Thursday, May 24, 2007

Story Idea

As the result of several weeks of work on a collaborative writing effort with Daniel, I was thinking about a Bible passage this morning:

"You will be hearing
of wars and rumors of wars. See that you are not frightened, for those
things must take place, but that is not yet the end."


Matthew 24:6. And what I was thinking, specifically, was how valuable that specific anti-prophecy was, because pretty much all of our end-times myths, from every culture, culminate in a final battle style of thing. Armageddon, Ragnarok, wars of that nature.

But then, even as I was congratulating Jesus on predicting that particular misunderstanding and setting his followers straight, my thoughts jumped to another passage, which sort of does the opposite.

I declare to you, brothers, that flesh and blood cannot inherit the kingdom of God, nor
does the perishable inherit the imperishable. Listen, I tell you a mystery: We will not all sleep, but we will all be changed— in a flash, in the twinkling of an eye, at the last trumpet. For the
trumpet will sound, the dead will be raised imperishable, and we will be changed.
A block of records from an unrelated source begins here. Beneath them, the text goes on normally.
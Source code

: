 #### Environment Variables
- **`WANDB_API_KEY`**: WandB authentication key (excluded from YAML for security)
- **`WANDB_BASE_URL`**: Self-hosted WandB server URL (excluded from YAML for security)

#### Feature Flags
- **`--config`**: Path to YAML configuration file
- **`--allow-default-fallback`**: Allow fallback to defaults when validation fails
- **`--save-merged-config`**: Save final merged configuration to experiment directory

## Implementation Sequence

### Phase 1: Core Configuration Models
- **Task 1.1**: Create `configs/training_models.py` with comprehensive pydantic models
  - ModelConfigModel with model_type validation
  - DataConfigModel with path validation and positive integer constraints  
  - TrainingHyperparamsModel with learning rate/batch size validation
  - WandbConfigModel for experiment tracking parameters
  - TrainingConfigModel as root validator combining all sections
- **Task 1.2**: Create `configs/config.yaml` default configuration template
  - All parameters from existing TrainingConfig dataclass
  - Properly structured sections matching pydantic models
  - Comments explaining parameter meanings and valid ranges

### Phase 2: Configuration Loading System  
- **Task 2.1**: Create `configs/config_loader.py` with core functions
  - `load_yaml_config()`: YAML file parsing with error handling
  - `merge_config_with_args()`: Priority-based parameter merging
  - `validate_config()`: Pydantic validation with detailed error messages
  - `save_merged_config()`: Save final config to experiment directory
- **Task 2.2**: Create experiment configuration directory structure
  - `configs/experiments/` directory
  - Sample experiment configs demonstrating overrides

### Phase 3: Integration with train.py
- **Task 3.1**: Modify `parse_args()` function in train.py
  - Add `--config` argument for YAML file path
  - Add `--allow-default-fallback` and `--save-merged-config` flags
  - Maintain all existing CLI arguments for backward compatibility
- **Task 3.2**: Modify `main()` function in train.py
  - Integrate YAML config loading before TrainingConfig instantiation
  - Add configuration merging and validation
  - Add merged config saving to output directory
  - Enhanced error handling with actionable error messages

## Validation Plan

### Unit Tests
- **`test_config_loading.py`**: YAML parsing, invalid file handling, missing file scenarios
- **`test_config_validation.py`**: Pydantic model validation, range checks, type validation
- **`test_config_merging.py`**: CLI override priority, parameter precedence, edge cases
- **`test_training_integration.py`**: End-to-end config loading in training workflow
For the perishable must clothe itself with the imperishable, and the mortal with immortality. When
the perishable has been clothed with the imperishable, and the mortal with immortality, then the saying that is written will come true: "Death has been swallowed up in victory."

I Corinthians 15:50-54. Okay, well, I'm not one of those who remembers every verse of the Bible in perfect numerical order, so I got the wording mixed up a little. I was actually thinking of only the second verse in that selection, the "not all of us shall sleep" bit, and I sort of mixed it up with some other verse where Jesus was speaking, saying something to the effect of, "it could be any minute now."

Anyway, anyway. I was mainly thinking of the wording from Corinthians, "not all of us shall sleep," taking it in the literal sense (and, as I said, thinking that it was Jesus saying, "not all of you shall sleep," implying the second coming within one generation.

And, y'know, clearly that wasn't what the prophecy meant, and the "us" was a bigger crowd than just those present at the sermon's initial delivery, but I thought another fun interpretation would be if, in that pronouncement, Jesus had made the Apostles immortal (or, since it was Corinthians, Paul admitted that Jesus had previously made the Apostles immortal) .

So, then, the story idea was for a superhero-type story about the immortal Apostles. I'm thinking probably not as Christian missionaries, because they got that business taken care of a long time ago (and it doesn't make for a very interesting story). Also, both of those passages I referenced had context before or after talking about lawlessness as a bad thing, so I'm thinking typical superhero as defender of law and order fits within the demand of the characters....

I was also thinking maybe this one group of immortals made up the clusters of genius that we see throughout history (Renaissance artists, for one example).

Also, for the actual mechanism of their immortality, I was thinking a cool way to write it would be to take the vampire theme -- not for their behavior day-to-day, but just in the temporary death sense. Then, from temporary death (and this already being a Jesus-story inspired idea, I think a fun way to handle it would be to just have them never stay dead for more than 3 days. They all rise on the third day, always. And, over time, this could get pretty inconvenient with mausoleums and vaults and whatnot, so they get in the habit of checking up on each other from time to time, and performing prison-break style rescues when one or another of them ends up getting buried somewhere he can't escape from.



I dunno. Could be fun. Maybe for a lark sometime.